Laureline Dupont de Marianne a constaté à peu près les mêmes choses que moi : il y a une comptabilité presque parfaite entre les propositions de Bayrou et celles de Borloo. En fait, elle va même plus loin que moi : elle pense que Borloo a lu Bayrou. Les centristes sont généralement gens pragmatiques, et cela ne m'étonne guère qu'ils se rejoignent dans nombre de domaine. En ce qui concerne le transfert de la protection sociale sur la TVA, je rappelle même que Borloo avait fait la proposition en juin 2007 ce qui avait eu le don de provoquer l'ire de l'UMP et de Nicolas Sarkozy. On y arrive pourtant.
Je l'ai déjà dit ici, s'il n'y avait François Bayrou, je voterais sans doute pour Jean-Louis Borloo.
Non, ce qui me gêne avec Borloo, ce ne sont pas les idées. C'est la crédibilité. Il avait l'occasion, en 2007, de soutenir le programme de l'UDF et de Bayrou qui était peu ou prou ce qu'il défend à l'heure actuelle. Il avait même reçu une lettre de supplication de la plus grande partie des cadres du Parti Radical ainsi que des jeunes radicaux. Il n'en a rien fait. Je le redis, son rôle dans l'affaire Tapie et ses relations avec l'individu m'inspirent la plus grande méfiance. Je n'ai pas observé d'impact significatif de sa part dans le gouvernement Fillon depuis 2007. En revanche, j'ai bien pris note que c'est son recalement qui sa sonné pour lui l'heure de la charge contre son ami Nicolas.

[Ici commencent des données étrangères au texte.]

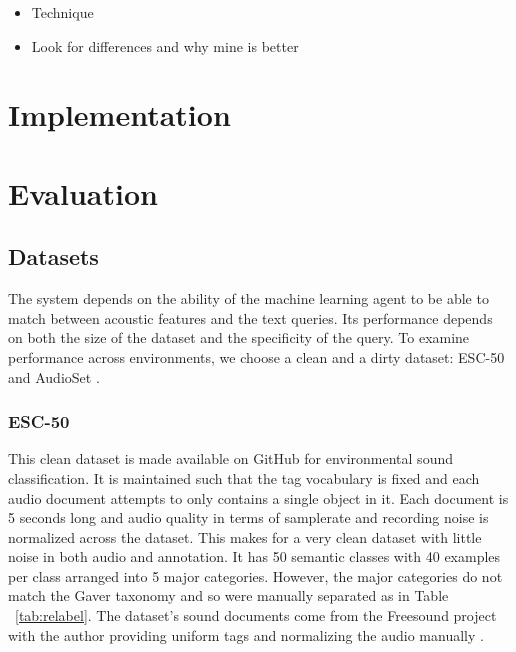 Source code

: \begin{itemize}
    \item Technique
    \item Look for differences and why mine is better
\end{itemize}

\section{Implementation}

\section{Evaluation}

\subsection{Datasets}
The system depends on the ability of the machine learning agent to be able to match between acoustic features and the text queries. Its performance depends on both the size of the dataset and the specificity of the query. To examine performance across environments, we choose a clean and a dirty dataset: ESC-50 \cite{Piczak2015} and AudioSet \cite{Gemmeke2017}.

\subsubsection{ESC-50}
This clean dataset is made available on GitHub for environmental sound classification. It is maintained such that the tag vocabulary is fixed and each audio document attempts to only contains a single object in it. Each document is 5 seconds long and audio quality in terms of samplerate and recording noise is normalized across the dataset. This makes for a very clean dataset with little noise in both audio and annotation. It has 50 semantic classes with 40 examples per class arranged into 5 major categories. However, the major categories do not match the Gaver taxonomy and so were manually separated as in Table ~\ref{tab:relabel}. The dataset's sound documents come from the Freesound project with the author providing uniform tags and normalizing the audio manually \cite{Font2013}.

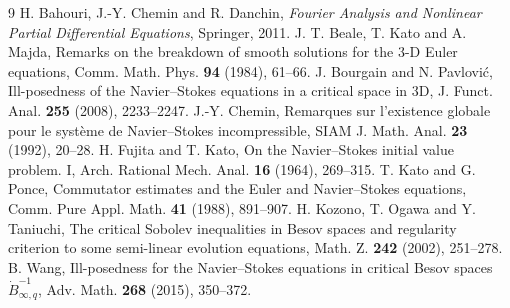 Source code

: \documentclass[11pt,a4paper]{article}
\begin{document}
\begin{thebibliography}{9}
 H. Bahouri, J.-Y. Chemin and R. Danchin, \emph{Fourier Analysis and Nonlinear Partial Differential Equations}, Springer, 2011.
 J. T. Beale, T. Kato and A. Majda, Remarks on the breakdown of smooth solutions for the 3-D Euler equations, Comm. Math. Phys. \textbf{94} (1984), 61--66.
 J. Bourgain and N. Pavlovi\'c, Ill-posedness of the Navier--Stokes equations in a critical space in 3D, J. Funct. Anal. \textbf{255} (2008), 2233--2247.
 J.-Y. Chemin, Remarques sur l'existence globale pour le syst\`eme de Navier--Stokes incompressible, SIAM J. Math. Anal. \textbf{23} (1992), 20--28.
 H. Fujita and T. Kato, On the Navier--Stokes initial value problem. I, Arch. Rational Mech. Anal. \textbf{16} (1964), 269--315.
 T. Kato and G. Ponce, Commutator estimates and the Euler and Navier--Stokes equations, Comm. Pure Appl. Math. \textbf{41} (1988), 891--907.
 H. Kozono, T. Ogawa and Y. Taniuchi, The critical Sobolev inequalities in Besov spaces and regularity criterion to some semi-linear evolution equations, Math. Z. \textbf{242} (2002), 251--278.
 B. Wang, Ill-posedness for the Navier--Stokes equations in critical Besov spaces \(\dot B^{-1}_{\infty,q}\), Adv. Math. \textbf{268} (2015), 350--372.
\end{thebibliography}
\end{document}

Plus fâcheux : Jean-Louis Borloo, à l'inverse de François Bayrou, annonce par avance son ralliement non à une majorité d'idées, mais à une majorité politique, puisque d'ores et déjà, c'est l'UMP qui bénéficiera de son appel à report au second tour.
C'est triste. Borloo et Bayrou se barrent la route l'un à l'autre. Hélas, les centristes authentiques le savent, et Arthuis l'a finement observé : sans indépendance, pas de crédibilité. Je connais Bayrou. Il est sincère. Tout son livre est orienté vers la volonté de créer un arc politique central. C'est cette majorité d'idées qui l'intéresse et non sa personne comme sont toujours pressés de le déclarer les zélotes qui font profession de l'enfoncer. Si Borloo faisait le choix de l'indépendance (mais il en est incapable) je pense que Bayrou serait prêt à s'effacer pour laisser au meilleur centriste et à la démocratie sociale les chances de réaliser le score le meilleur.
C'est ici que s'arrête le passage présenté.